Nothing but the records, transcribed exactly, should appear in the answer; leave the pictures out.

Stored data
= = = =

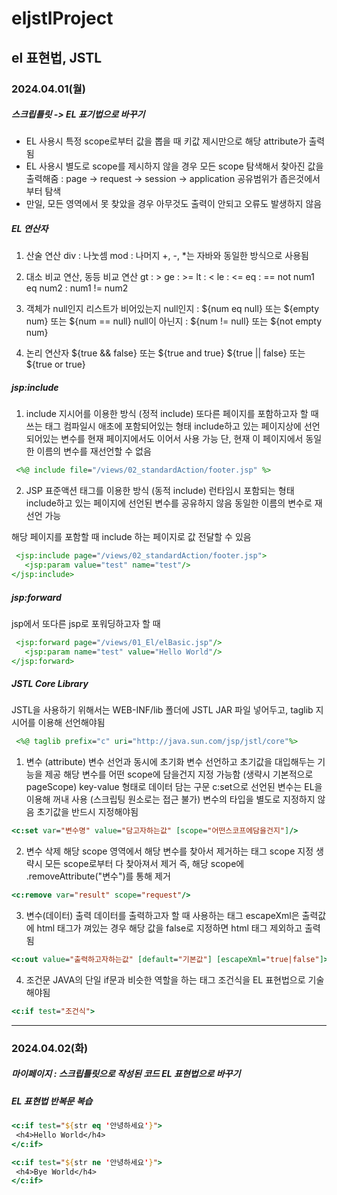 # eljstlProject
 el 표현법, JSTL
----
### 2024.04.01(월) 
##### 스크립틀릿 -> EL 표기법으로 바꾸기
   - EL 사용시 특정 scope로부터 값을 뽑을 때 키값 제시만으로 해당 attribute가 출력됨
   - EL 사용시 별도로 scope를 제시하지 않을 경우 모든 scope 탐색해서 찾아진 값을 출력해줌 : page -> request -> session -> application 공유범위가 좁은것에서부터 탐색
   - 만일, 모든 영역에서 못 찾았을 경우 아무것도 출력이 안되고 오류도 발생하지 않음

##### EL 연산자
1. 산술 연산
div : 나눗셈
mod : 나머지
+, -, *는 자바와 동일한 방식으로 사용됨

2. 대소 비교 연산, 동등 비교 연산
gt : >
ge : >=
lt : <
le : <=
eq : ==
not num1 eq num2 : num1 != num2

3. 객체가 null인지 리스트가 비어있는지
null인지 : ${num eq null} 또는 ${empty num} 또는 ${num == null}
null이 아닌지 : ${num != null} 또는 ${not empty num}

4. 논리 연산자
${true && false} 또는 ${true and true}
${true || false} 또는 ${true or true}

##### jsp:include
1. include 지시어를 이용한 방식 (정적 include)
또다른 페이지를 포함하고자 할 때 쓰는 태그
컴파일시 애초에 포함되어있는 형태
include하고 있는 페이지상에 선언되어있는 변수를 현재 페이지에서도 이어서 사용 가능
단, 현재 이 페이지에서 동일한 이름의 변수를 재선언할 수 없음 
```jsp
 <%@ include file="/views/02_standardAction/footer.jsp" %>
```

2. JSP 표준액션 태그를 이용한 방식 (동적 include)
런타임시 포함되는 형태
include하고 있는 페이지에 선언된 변수를 공유하지 않음
동일한 이름의 변수로 재선언 가능

해당 페이지를 포함할 때 include 하는 페이지로 값 전달할 수 있음
```jsp
 <jsp:include page="/views/02_standardAction/footer.jsp">
   <jsp:param value="test" name="test"/>
</jsp:include>
```
##### jsp:forward
jsp에서 또다른 jsp로 포워딩하고자 할 때
```jsp
 <jsp:forward page="/views/01_El/elBasic.jsp"/>
   <jsp:param name="test" value="Hello World"/>
</jsp:forward>
```
##### JSTL Core Library
JSTL을 사용하기 위해서는 WEB-INF/lib 폴더에 JSTL JAR 파일 넣어두고, taglib 지시어를 이용해 선언해야됨
```jsp
 <%@ taglib prefix="c" uri="http://java.sun.com/jsp/jstl/core"%>
```

1. 변수 (attribute)
변수 선언과 동시에 초기화
변수 선언하고 초기값을 대입해두는 기능을 제공
해당 변수를 어떤 scope에 담을건지 지정 가능함 (생략시 기본적으로 pageScope)
key-value 형태로 데이터 담는 구문
c:set으로 선언된 변수는 EL을 이용해 꺼내 사용 (스크립팅 원소로는 접근 불가)
변수의 타입을 별도로 지정하지 않음
초기값을 반드시 지정해야됨
```jsp
<c:set var="변수명" value="담고자하는값" [scope="어떤스코프에담을건지"]/>
```

2. 변수 삭제
해당 scope 영역에서 해당 변수를 찾아서 제거하는 태그
scope 지정 생략시 모든 scope로부터 다 찾아져서 제거
즉, 해당 scope에 .removeAttribute("변수")를 통해 제거
```jsp
<c:remove var="result" scope="request"/>
```

3. 변수(데이터) 출력
데이터를 출력하고자 할 때 사용하는 태그
escapeXml은 출력값에 html 태그가 껴있는 경우 해당 값을 false로 지정하면 html 태그 제외하고 출력됨
```jsp
<c:out value="출력하고자하는값" [default="기본값"] [escapeXml="true|false"]>
```

4. 조건문
JAVA의 단일 if문과 비슷한 역할을 하는 태그
조건식을 EL 표현법으로 기술해야됨
```jsp
<c:if test="조건식">
```

----
### 2024.04.02(화)
##### 마이페이지 : 스크립틀릿으로 작성된 코드 EL 표현법으로 바꾸기

##### EL 표현법 반복문 복습
```jsp
<c:if test="${str eq '안녕하세요'}">
 <h4>Hello World</h4>
</c:if>

<c:if test="${str ne '안녕하세요'}">
 <h4>Bye World</h4>
</c:if>
```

= = = =

## Answer section
 # eljstlProject
 el 표현법, JSTL
----
### 2024.04.01(월) 
##### 스크립틀릿 -> EL 표기법으로 바꾸기
   - EL 사용시 특정 scope로부터 값을 뽑을 때 키값 제시만으로 해당 attribute가 출력됨
   - EL 사용시 별도로 scope를 제시하지 않을 경우 모든 scope 탐색해서 찾아진 값을 출력해줌 : page -> request -> session -> application 공유범위가 좁은것에서부터 탐색
   - 만일, 모든 영역에서 못 찾았을 경우 아무것도 출력이 안되고 오류도 발생하지 않음

##### EL 연산자
1. 산술 연산
div : 나눗셈
mod : 나머지
+, -, *는 자바와 동일한 방식으로 사용됨

2. 대소 비교 연산, 동등 비교 연산
gt : >
ge : >=
lt : <
le : <=
eq : ==
not num1 eq num2 : num1 != num2

3. 객체가 null인지 리스트가 비어있는지
null인지 : ${num eq null} 또는 ${empty num} 또는 ${num == null}
null이 아닌지 : ${num != null} 또는 ${not empty num}

4. 논리 연산자
${true && false} 또는 ${true and true}
${true || false} 또는 ${true or true}

##### jsp:include
1. include 지시어를 이용한 방식 (정적 include)
또다른 페이지를 포함하고자 할 때 쓰는 태그
컴파일시 애초에 포함되어있는 형태
include하고 있는 페이지상에 선언되어있는 변수를 현재 페이지에서도 이어서 사용 가능
단, 현재 이 페이지에서 동일한 이름의 변수를 재선언할 수 없음 
```jsp
 <%@ include file="/views/02_standardAction/footer.jsp" %>
```

2. JSP 표준액션 태그를 이용한 방식 (동적 include)
런타임시 포함되는 형태
include하고 있는 페이지에 선언된 변수를 공유하지 않음
동일한 이름의 변수로 재선언 가능

해당 페이지를 포함할 때 include 하는 페이지로 값 전달할 수 있음
```jsp
 <jsp:include page="/views/02_standardAction/footer.jsp">
   <jsp:param value="test" name="test"/>
</jsp:include>
```
##### jsp:forward
jsp에서 또다른 jsp로 포워딩하고자 할 때
```jsp
 <jsp:forward page="/views/01_El/elBasic.jsp"/>
   <jsp:param name="test" value="Hello World"/>
</jsp:forward>
```
##### JSTL Core Library
JSTL을 사용하기 위해서는 WEB-INF/lib 폴더에 JSTL JAR 파일 넣어두고, taglib 지시어를 이용해 선언해야됨
```jsp
 <%@ taglib prefix="c" uri="http://java.sun.com/jsp/jstl/core"%>
```

1. 변수 (attribute)
변수 선언과 동시에 초기화
변수 선언하고 초기값을 대입해두는 기능을 제공
해당 변수를 어떤 scope에 담을건지 지정 가능함 (생략시 기본적으로 pageScope)
key-value 형태로 데이터 담는 구문
c:set으로 선언된 변수는 EL을 이용해 꺼내 사용 (스크립팅 원소로는 접근 불가)
변수의 타입을 별도로 지정하지 않음
초기값을 반드시 지정해야됨
```jsp
<c:set var="변수명" value="담고자하는값" [scope="어떤스코프에담을건지"]/>
```

2. 변수 삭제
해당 scope 영역에서 해당 변수를 찾아서 제거하는 태그
scope 지정 생략시 모든 scope로부터 다 찾아져서 제거
즉, 해당 scope에 .removeAttribute("변수")를 통해 제거
```jsp
<c:remove var="result" scope="request"/>
```

3. 변수(데이터) 출력
데이터를 출력하고자 할 때 사용하는 태그
escapeXml은 출력값에 html 태그가 껴있는 경우 해당 값을 false로 지정하면 html 태그 제외하고 출력됨
```jsp
<c:out value="출력하고자하는값" [default="기본값"] [escapeXml="true|false"]>
```

4. 조건문
JAVA의 단일 if문과 비슷한 역할을 하는 태그
조건식을 EL 표현법으로 기술해야됨
```jsp
<c:if test="조건식">
```

----
### 2024.04.02(화)
##### 마이페이지 : 스크립틀릿으로 작성된 코드 EL 표현법으로 바꾸기

##### EL 표현법 반복문 복습
```jsp
<c:if test="${str eq '안녕하세요'}">
 <h4>Hello World</h4>
</c:if>

<c:if test="${str ne '안녕하세요'}">
 <h4>Bye World</h4>
</c:if>
```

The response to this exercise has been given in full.